## Work order:
Return each line of the records below that contains the word "anymore".
*** Task data ***
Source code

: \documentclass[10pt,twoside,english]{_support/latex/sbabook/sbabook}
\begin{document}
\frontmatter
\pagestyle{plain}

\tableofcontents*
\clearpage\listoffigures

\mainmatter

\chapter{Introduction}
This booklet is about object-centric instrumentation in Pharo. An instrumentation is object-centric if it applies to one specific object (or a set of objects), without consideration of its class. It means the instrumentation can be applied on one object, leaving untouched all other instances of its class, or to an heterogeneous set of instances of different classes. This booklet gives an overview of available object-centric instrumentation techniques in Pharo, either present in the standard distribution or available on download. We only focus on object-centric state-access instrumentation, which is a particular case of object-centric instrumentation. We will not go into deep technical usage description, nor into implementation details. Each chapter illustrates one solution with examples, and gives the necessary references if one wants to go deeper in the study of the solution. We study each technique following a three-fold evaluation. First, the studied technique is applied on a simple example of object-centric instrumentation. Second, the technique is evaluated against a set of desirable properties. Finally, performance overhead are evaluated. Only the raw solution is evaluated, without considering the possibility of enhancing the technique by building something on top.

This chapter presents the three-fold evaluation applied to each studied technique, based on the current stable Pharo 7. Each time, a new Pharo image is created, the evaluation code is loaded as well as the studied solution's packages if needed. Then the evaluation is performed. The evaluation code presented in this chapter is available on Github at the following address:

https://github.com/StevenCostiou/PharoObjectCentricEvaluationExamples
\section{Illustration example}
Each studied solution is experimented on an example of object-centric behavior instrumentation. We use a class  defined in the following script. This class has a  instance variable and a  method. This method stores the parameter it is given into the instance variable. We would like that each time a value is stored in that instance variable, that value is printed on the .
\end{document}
*** End of Task data ***
*** Task data ***
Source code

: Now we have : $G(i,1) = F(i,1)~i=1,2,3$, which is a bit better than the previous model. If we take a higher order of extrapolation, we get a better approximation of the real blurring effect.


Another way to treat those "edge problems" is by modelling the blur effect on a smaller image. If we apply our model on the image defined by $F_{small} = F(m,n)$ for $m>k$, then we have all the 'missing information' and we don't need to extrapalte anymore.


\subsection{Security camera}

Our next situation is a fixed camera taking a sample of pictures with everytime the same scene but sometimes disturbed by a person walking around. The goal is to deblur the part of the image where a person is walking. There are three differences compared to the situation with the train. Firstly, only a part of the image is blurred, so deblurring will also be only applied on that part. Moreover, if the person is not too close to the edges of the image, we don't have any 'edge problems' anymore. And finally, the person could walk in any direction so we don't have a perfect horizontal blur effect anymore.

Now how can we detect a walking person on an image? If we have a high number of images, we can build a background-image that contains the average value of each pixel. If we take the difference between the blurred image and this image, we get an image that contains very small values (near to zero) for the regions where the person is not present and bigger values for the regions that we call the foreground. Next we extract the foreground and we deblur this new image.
*** End of Task data ***
*** Task data ***
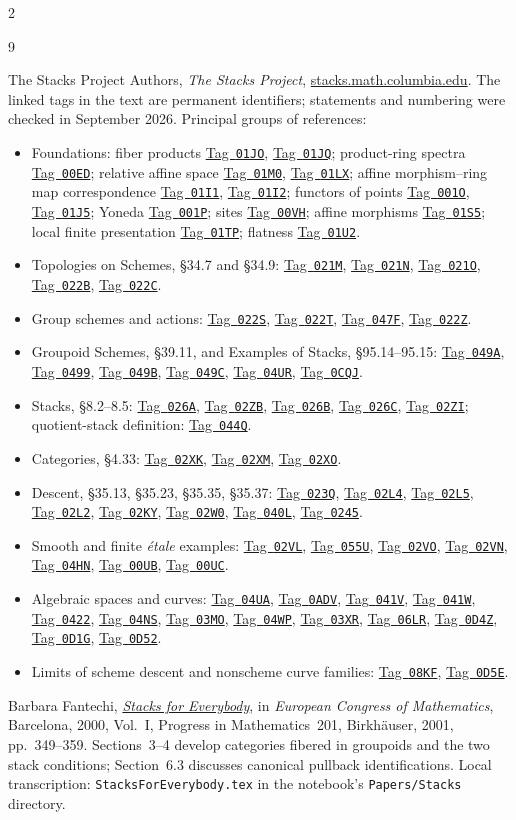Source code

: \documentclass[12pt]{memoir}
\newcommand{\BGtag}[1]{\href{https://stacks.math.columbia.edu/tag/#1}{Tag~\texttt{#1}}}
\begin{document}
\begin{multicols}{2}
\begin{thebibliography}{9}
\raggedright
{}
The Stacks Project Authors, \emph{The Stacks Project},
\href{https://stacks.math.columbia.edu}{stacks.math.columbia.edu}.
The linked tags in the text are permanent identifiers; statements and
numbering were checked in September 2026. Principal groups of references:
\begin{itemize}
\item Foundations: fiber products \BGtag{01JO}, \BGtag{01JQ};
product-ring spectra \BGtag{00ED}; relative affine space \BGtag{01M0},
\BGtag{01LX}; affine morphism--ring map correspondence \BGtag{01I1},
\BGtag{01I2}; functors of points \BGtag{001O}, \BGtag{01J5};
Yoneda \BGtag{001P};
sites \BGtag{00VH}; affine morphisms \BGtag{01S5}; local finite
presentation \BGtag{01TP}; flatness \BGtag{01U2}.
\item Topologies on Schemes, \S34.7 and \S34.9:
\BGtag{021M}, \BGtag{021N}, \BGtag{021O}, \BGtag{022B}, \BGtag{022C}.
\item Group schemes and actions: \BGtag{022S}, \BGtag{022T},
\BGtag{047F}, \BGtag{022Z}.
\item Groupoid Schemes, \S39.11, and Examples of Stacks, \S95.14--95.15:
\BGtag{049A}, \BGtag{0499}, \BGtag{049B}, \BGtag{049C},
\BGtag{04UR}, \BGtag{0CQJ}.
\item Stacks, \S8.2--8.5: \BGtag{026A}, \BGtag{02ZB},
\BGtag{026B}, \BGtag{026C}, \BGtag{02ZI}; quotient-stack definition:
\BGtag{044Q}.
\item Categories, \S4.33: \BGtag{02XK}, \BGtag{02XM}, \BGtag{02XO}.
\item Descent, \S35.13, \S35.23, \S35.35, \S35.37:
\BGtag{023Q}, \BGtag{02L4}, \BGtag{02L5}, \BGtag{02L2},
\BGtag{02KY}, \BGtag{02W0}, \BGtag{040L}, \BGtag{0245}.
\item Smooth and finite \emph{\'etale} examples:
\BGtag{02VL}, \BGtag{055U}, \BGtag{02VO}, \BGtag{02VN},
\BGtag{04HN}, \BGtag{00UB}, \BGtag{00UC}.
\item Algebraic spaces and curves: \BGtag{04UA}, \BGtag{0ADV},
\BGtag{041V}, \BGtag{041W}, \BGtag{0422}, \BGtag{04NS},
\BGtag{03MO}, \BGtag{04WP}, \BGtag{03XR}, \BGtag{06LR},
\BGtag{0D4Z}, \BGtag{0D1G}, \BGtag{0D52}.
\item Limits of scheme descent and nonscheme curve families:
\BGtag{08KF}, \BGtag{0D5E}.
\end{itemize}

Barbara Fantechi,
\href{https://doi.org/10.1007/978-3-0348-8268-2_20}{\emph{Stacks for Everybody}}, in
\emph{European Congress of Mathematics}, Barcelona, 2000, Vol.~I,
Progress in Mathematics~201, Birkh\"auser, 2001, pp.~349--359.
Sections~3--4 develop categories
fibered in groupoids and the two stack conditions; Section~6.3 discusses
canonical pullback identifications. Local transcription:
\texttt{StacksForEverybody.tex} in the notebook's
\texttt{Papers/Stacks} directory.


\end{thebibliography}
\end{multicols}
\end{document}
*** End of Task data ***
## Task solution:
Another way to treat those "edge problems" is by modelling the blur effect on a smaller image. If we apply our model on the image defined by $F_{small} = F(m,n)$ for $m>k$, then we have all the 'missing information' and we don't need to extrapalte anymore.
Our next situation is a fixed camera taking a sample of pictures with everytime the same scene but sometimes disturbed by a person walking around. The goal is to deblur the part of the image where a person is walking. There are three differences compared to the situation with the train. Firstly, only a part of the image is blurred, so deblurring will also be only applied on that part. Moreover, if the person is not too close to the edges of the image, we don't have any 'edge problems' anymore. And finally, the person could walk in any direction so we don't have a perfect horizontal blur effect anymore.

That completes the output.